= Beginning of Section =
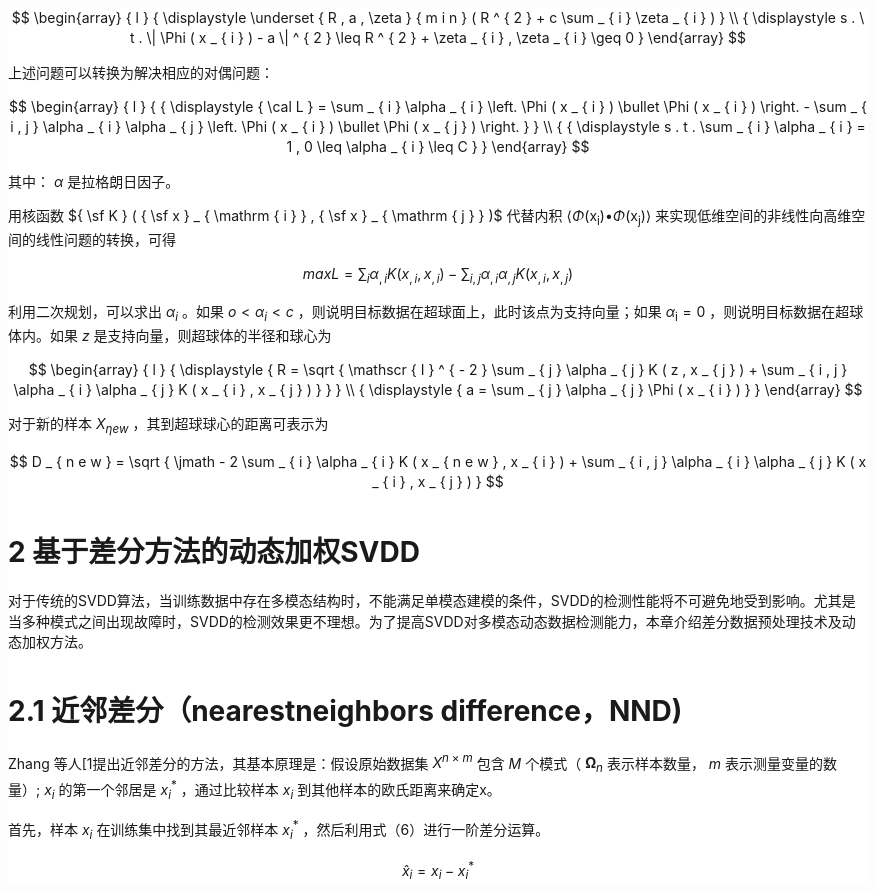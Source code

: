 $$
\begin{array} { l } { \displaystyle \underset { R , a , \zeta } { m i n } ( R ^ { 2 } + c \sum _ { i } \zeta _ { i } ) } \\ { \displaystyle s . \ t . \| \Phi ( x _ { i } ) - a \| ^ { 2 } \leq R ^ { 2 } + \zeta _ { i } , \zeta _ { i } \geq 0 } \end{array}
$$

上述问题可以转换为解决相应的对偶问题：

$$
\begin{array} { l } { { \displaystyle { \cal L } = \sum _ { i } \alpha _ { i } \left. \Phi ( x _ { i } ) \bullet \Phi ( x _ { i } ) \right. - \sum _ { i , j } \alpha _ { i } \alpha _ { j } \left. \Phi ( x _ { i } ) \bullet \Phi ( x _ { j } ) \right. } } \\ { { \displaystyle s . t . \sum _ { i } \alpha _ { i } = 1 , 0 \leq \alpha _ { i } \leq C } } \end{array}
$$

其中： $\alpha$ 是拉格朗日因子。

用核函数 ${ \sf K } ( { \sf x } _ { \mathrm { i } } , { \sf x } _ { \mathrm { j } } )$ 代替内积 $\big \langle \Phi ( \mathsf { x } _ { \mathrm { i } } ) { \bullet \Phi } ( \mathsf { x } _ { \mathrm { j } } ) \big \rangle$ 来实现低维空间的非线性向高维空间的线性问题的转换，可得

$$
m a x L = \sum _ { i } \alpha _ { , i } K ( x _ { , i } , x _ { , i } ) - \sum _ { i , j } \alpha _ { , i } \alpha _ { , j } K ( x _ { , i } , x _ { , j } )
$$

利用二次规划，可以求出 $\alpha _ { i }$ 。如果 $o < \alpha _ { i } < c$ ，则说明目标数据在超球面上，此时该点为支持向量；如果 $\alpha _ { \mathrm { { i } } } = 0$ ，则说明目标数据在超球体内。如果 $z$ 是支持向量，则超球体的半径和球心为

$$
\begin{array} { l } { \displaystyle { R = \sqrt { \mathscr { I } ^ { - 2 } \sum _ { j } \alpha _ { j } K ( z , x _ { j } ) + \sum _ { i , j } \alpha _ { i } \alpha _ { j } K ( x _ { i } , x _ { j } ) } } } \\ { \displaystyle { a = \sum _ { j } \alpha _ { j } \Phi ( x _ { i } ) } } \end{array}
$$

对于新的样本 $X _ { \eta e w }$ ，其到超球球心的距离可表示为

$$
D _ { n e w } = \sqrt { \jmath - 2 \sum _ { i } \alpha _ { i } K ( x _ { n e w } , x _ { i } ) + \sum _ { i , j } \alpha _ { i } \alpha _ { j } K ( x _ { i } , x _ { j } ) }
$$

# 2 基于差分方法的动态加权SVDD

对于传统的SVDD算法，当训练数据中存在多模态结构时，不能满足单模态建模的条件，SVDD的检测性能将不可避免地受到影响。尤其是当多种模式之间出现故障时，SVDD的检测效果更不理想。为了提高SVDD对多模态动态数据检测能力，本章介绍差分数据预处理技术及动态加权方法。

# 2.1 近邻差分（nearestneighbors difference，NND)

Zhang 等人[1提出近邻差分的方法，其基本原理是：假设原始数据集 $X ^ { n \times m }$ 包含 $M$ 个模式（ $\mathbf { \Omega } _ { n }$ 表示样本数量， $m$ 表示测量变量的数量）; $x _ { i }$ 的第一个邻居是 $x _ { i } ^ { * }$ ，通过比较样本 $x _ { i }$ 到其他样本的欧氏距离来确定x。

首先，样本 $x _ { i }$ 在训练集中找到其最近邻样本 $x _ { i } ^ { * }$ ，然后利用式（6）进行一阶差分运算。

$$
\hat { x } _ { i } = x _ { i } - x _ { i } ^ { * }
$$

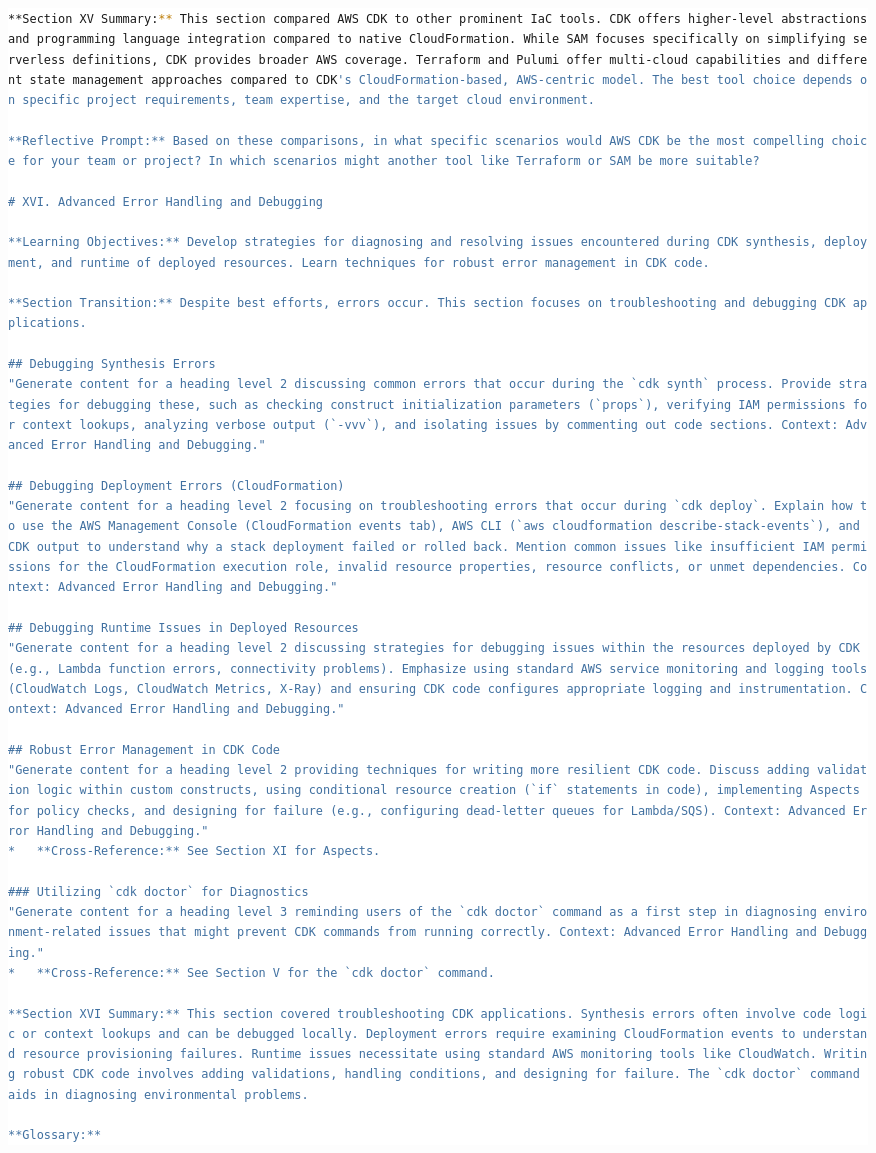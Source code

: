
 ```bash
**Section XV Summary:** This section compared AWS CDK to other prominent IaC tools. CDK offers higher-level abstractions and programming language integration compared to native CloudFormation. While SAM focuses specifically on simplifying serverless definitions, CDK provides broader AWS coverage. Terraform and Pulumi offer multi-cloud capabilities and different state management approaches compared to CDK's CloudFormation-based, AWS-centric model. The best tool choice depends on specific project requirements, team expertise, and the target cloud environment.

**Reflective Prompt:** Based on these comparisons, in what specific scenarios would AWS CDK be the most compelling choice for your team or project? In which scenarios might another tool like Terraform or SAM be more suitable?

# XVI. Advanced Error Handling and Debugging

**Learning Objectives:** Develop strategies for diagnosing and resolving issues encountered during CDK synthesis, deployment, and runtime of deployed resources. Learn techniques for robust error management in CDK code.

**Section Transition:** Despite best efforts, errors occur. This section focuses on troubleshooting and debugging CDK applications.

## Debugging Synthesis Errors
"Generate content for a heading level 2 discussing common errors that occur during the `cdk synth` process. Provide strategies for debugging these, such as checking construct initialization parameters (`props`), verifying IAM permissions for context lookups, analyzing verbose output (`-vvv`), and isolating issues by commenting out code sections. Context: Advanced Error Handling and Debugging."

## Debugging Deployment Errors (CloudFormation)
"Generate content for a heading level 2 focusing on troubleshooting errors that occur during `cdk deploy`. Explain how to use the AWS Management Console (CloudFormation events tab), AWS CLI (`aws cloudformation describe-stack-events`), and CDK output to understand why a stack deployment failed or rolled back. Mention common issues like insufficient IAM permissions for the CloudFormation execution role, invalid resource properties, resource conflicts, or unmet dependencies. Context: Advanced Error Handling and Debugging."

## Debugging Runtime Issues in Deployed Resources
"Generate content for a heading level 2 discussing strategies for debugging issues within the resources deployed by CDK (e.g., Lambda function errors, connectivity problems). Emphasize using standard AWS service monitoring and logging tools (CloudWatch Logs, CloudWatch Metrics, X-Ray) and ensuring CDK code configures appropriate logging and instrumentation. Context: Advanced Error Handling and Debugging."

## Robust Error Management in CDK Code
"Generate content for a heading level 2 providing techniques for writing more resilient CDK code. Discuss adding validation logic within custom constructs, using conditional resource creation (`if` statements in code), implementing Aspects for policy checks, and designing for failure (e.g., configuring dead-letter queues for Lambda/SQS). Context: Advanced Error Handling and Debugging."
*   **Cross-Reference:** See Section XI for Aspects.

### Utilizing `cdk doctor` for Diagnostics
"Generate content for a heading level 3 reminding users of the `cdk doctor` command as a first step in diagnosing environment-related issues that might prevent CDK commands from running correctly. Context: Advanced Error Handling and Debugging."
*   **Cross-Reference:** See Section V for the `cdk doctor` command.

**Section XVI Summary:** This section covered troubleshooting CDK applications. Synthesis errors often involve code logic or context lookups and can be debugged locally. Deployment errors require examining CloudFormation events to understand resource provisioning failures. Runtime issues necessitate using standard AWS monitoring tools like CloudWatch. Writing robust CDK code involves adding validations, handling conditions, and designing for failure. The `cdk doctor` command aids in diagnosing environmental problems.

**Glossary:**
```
= End of Section =
* TASK TO COMPLETE: Give the number of lines in the listing that hold the string "heading". Add nothing else.

* TASK RESULT: 5